I appreciate your comment about working more flexibly. I really thought I wanted to work parttime when I was interviewing for my current position. I am an endocrinologist and “parttime” jobs involved working 27 hours in 3 days seeing patients, but did not include any admin time to review labs, chart or call patients, which I would have needed to do on my days “off”. When I was recruited by my current employer, they offered me 30 patient hours and the opportunity to do admin work from anywhere. They also offered a flexible schedule. So I work 30 hours in 5 days and am home to pick my big kids up from school 3 days a week and home by 6:30 always. This is technically a fulltime job which I almost didn’t consider because it was technically fulltime, but in reality is hardly different in terms of workload from the parttime job I wanted.
Thanks, Laura. As always, your thoughts are really balanced and insightful. As you know, I’m kind of struggling with this issue as well. I’ve been on a reduced schedule last year, and while I am definitely working less, I am not working as much as less as I am getting paid less (if that run-on sentence makes any sense).

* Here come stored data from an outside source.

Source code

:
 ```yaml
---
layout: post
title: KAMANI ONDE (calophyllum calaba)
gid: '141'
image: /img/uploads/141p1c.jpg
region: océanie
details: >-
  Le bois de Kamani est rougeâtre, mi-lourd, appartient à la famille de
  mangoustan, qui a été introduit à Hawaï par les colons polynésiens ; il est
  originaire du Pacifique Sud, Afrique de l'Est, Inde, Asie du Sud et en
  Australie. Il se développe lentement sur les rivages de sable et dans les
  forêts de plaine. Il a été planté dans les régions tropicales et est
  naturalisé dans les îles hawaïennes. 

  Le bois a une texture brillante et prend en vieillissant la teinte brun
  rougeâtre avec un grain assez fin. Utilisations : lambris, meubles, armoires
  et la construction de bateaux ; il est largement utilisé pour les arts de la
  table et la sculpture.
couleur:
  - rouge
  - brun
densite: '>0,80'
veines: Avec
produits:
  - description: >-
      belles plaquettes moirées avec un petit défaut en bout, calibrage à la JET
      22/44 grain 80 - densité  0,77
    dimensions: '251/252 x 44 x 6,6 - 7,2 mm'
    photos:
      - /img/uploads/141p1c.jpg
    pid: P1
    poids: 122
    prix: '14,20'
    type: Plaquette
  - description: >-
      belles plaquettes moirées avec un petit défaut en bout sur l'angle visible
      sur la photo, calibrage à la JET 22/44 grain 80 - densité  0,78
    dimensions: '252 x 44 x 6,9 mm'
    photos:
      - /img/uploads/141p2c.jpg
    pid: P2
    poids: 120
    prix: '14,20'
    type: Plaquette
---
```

I also read Sarah’s blog post with a lot of interest. Love her blog. I must say I had mixed feelings when I read it. On the one hand, I was really happy for her personally. On the other, as a patient (albeit in Canada), I really do get concerned by the number of (mostly female) doctors that work reduced schedules. It makes it a lot harder, at least in Canada, to get in to see a doctor. Well over 50% of medical school graduates in Canada who practice in family medicine (general practitioners) are women, and a substantial number of them are on significantly reduced schedules (like 1 or 2 days a week). While this is a fantastic option for the individual, it’s really awful for patients that can’t find a doctor to see them. Not sure what the solution is, but it’s a big problem, especially in Canada, where the government effectively subsidizes your medical school education. (OK, end of rant. Sorry.)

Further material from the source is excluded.